:: Exercise description ::
A word-for-word copy of the data is what's wanted; pictures stay out of it.

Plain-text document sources
┌──

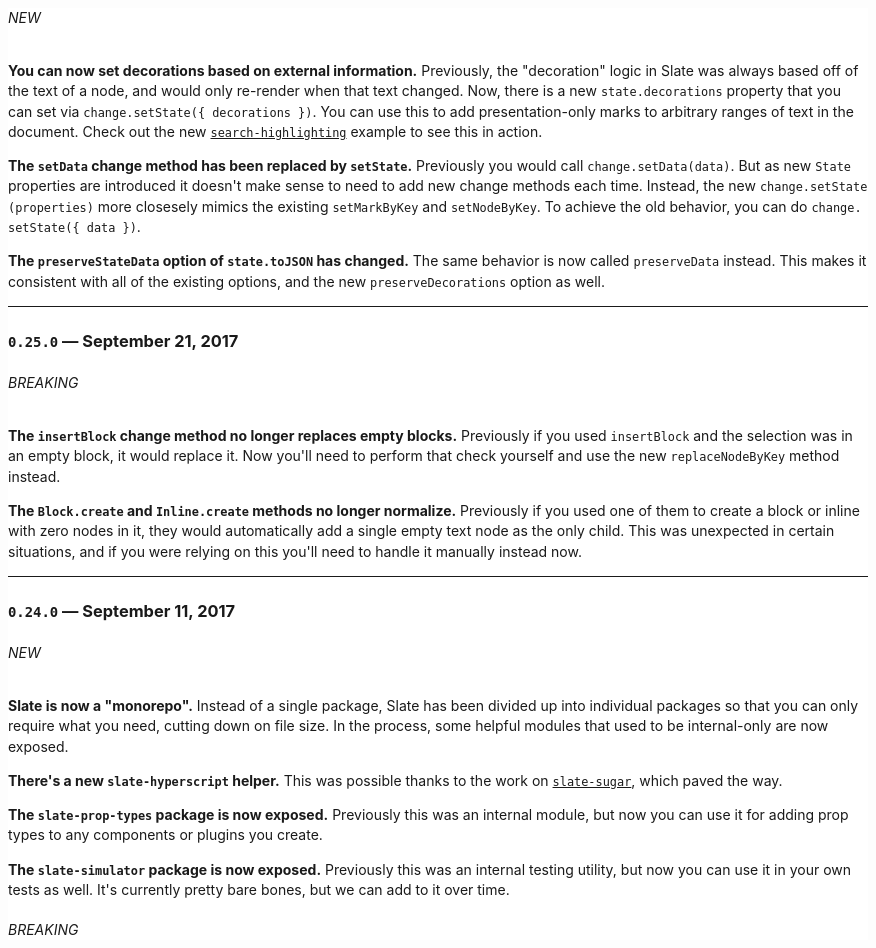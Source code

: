 ###### NEW

**You can now set decorations based on external information.** Previously, the "decoration" logic in Slate was always based off of the text of a node, and would only re-render when that text changed. Now, there is a new `state.decorations` property that you can set via `change.setState({ decorations })`. You can use this to add presentation-only marks to arbitrary ranges of text in the document. Check out the new [`search-highlighting`](https://github.com/ianstormtaylor/slate/blob/master/examples/search-highlighting/index.js) example to see this in action.

**The `setData` change method has been replaced by `setState`.** Previously you would call `change.setData(data)`. But as new `State` properties are introduced it doesn't make sense to need to add new change methods each time. Instead, the new `change.setState(properties)` more closesely mimics the existing `setMarkByKey` and `setNodeByKey`. To achieve the old behavior, you can do `change.setState({ data })`.

**The `preserveStateData` option of `state.toJSON` has changed.** The same behavior is now called `preserveData` instead. This makes it consistent with all of the existing options, and the new `preserveDecorations` option as well.

---

### `0.25.0` — September 21, 2017

###### BREAKING

**The `insertBlock` change method no longer replaces empty blocks.** Previously if you used `insertBlock` and the selection was in an empty block, it would replace it. Now you'll need to perform that check yourself and use the new `replaceNodeByKey` method instead.

**The `Block.create` and `Inline.create` methods no longer normalize.** Previously if you used one of them to create a block or inline with zero nodes in it, they would automatically add a single empty text node as the only child. This was unexpected in certain situations, and if you were relying on this you'll need to handle it manually instead now.

---

### `0.24.0` — September 11, 2017

###### NEW

**Slate is now a "monorepo".** Instead of a single package, Slate has been divided up into individual packages so that you can only require what you need, cutting down on file size. In the process, some helpful modules that used to be internal-only are now exposed.

**There's a new `slate-hyperscript` helper.** This was possible thanks to the work on [`slate-sugar`](https://github.com/GitbookIO/slate-sugar), which paved the way.

**The `slate-prop-types` package is now exposed.** Previously this was an internal module, but now you can use it for adding prop types to any components or plugins you create.

**The `slate-simulator` package is now exposed.** Previously this was an internal testing utility, but now you can use it in your own tests as well. It's currently pretty bare bones, but we can add to it over time.

###### BREAKING
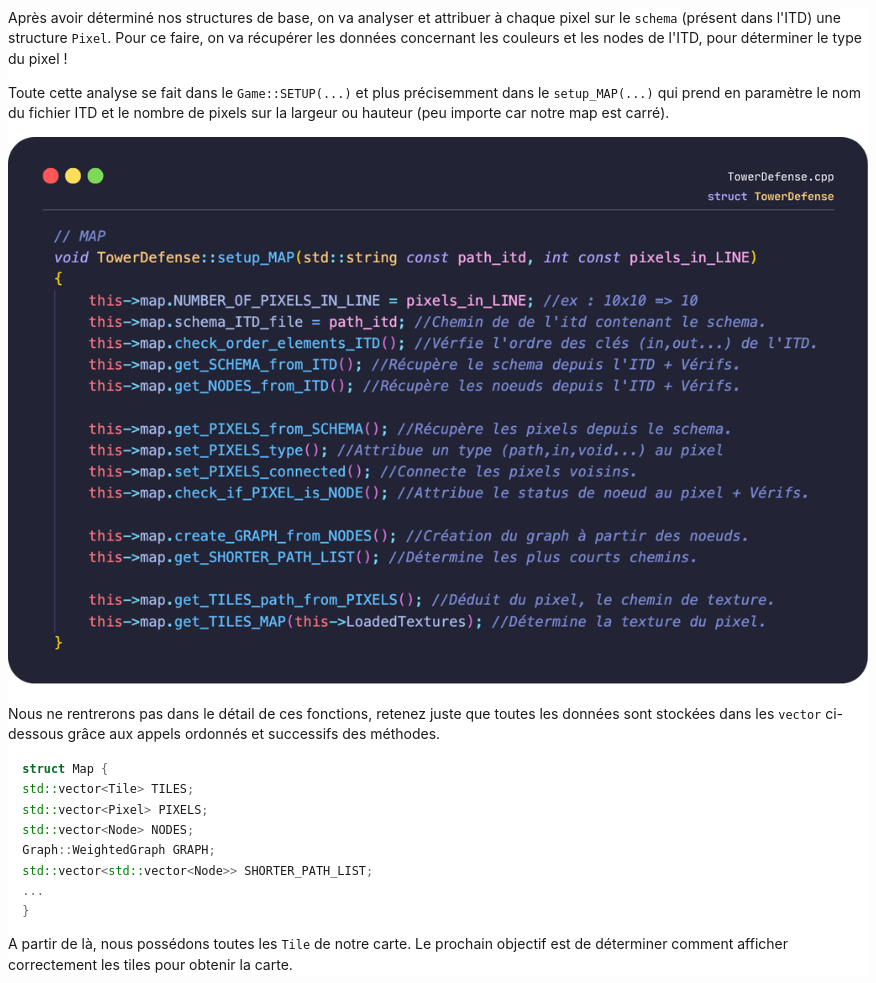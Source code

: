 
Après avoir déterminé nos structures de base, on va analyser et attribuer à chaque pixel sur le `schema` (présent dans l'ITD) une structure `Pixel`. Pour ce faire, on va récupérer les données concernant les couleurs et les nodes de l'ITD, pour déterminer le type du pixel !

Toute cette analyse se fait dans le `Game::SETUP(...)` et plus précisemment dans le `setup_MAP(...)` qui prend en paramètre le nom du fichier ITD et le nombre de pixels sur la largeur ou hauteur (peu importe car notre map est carré).

![alt text](doc/images/Setup_MAP_02.png)

Nous ne rentrerons pas dans le détail de ces fonctions, retenez juste que toutes les données sont stockées dans les `vector` ci-dessous grâce aux appels ordonnés et successifs des méthodes.

```cpp
  struct Map {
  std::vector<Tile> TILES;
  std::vector<Pixel> PIXELS;
  std::vector<Node> NODES;
  Graph::WeightedGraph GRAPH;
  std::vector<std::vector<Node>> SHORTER_PATH_LIST;
  ...
  }
```

A partir de là, nous possédons toutes les `Tile` de notre carte.
Le prochain objectif est de déterminer comment afficher correctement les tiles pour obtenir la carte.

└──

:: Response area ::
Source code

: ###### NEW

**You can now set decorations based on external information.** Previously, the "decoration" logic in Slate was always based off of the text of a node, and would only re-render when that text changed. Now, there is a new `state.decorations` property that you can set via `change.setState({ decorations })`. You can use this to add presentation-only marks to arbitrary ranges of text in the document. Check out the new [`search-highlighting`](https://github.com/ianstormtaylor/slate/blob/master/examples/search-highlighting/index.js) example to see this in action.

**The `setData` change method has been replaced by `setState`.** Previously you would call `change.setData(data)`. But as new `State` properties are introduced it doesn't make sense to need to add new change methods each time. Instead, the new `change.setState(properties)` more closesely mimics the existing `setMarkByKey` and `setNodeByKey`. To achieve the old behavior, you can do `change.setState({ data })`.

**The `preserveStateData` option of `state.toJSON` has changed.** The same behavior is now called `preserveData` instead. This makes it consistent with all of the existing options, and the new `preserveDecorations` option as well.

---

### `0.25.0` — September 21, 2017

###### BREAKING

**The `insertBlock` change method no longer replaces empty blocks.** Previously if you used `insertBlock` and the selection was in an empty block, it would replace it. Now you'll need to perform that check yourself and use the new `replaceNodeByKey` method instead.

**The `Block.create` and `Inline.create` methods no longer normalize.** Previously if you used one of them to create a block or inline with zero nodes in it, they would automatically add a single empty text node as the only child. This was unexpected in certain situations, and if you were relying on this you'll need to handle it manually instead now.

---

### `0.24.0` — September 11, 2017

###### NEW

**Slate is now a "monorepo".** Instead of a single package, Slate has been divided up into individual packages so that you can only require what you need, cutting down on file size. In the process, some helpful modules that used to be internal-only are now exposed.

**There's a new `slate-hyperscript` helper.** This was possible thanks to the work on [`slate-sugar`](https://github.com/GitbookIO/slate-sugar), which paved the way.

**The `slate-prop-types` package is now exposed.** Previously this was an internal module, but now you can use it for adding prop types to any components or plugins you create.

**The `slate-simulator` package is now exposed.** Previously this was an internal testing utility, but now you can use it in your own tests as well. It's currently pretty bare bones, but we can add to it over time.

###### BREAKING
Source code

: 
Après avoir déterminé nos structures de base, on va analyser et attribuer à chaque pixel sur le `schema` (présent dans l'ITD) une structure `Pixel`. Pour ce faire, on va récupérer les données concernant les couleurs et les nodes de l'ITD, pour déterminer le type du pixel !

Toute cette analyse se fait dans le `Game::SETUP(...)` et plus précisemment dans le `setup_MAP(...)` qui prend en paramètre le nom du fichier ITD et le nombre de pixels sur la largeur ou hauteur (peu importe car notre map est carré).

![alt text](doc/images/Setup_MAP_02.png)

Nous ne rentrerons pas dans le détail de ces fonctions, retenez juste que toutes les données sont stockées dans les `vector` ci-dessous grâce aux appels ordonnés et successifs des méthodes.

```cpp
  struct Map {
  std::vector<Tile> TILES;
  std::vector<Pixel> PIXELS;
  std::vector<Node> NODES;
  Graph::WeightedGraph GRAPH;
  std::vector<std::vector<Node>> SHORTER_PATH_LIST;
  ...
  }
```

A partir de là, nous possédons toutes les `Tile` de notre carte.
Le prochain objectif est de déterminer comment afficher correctement les tiles pour obtenir la carte.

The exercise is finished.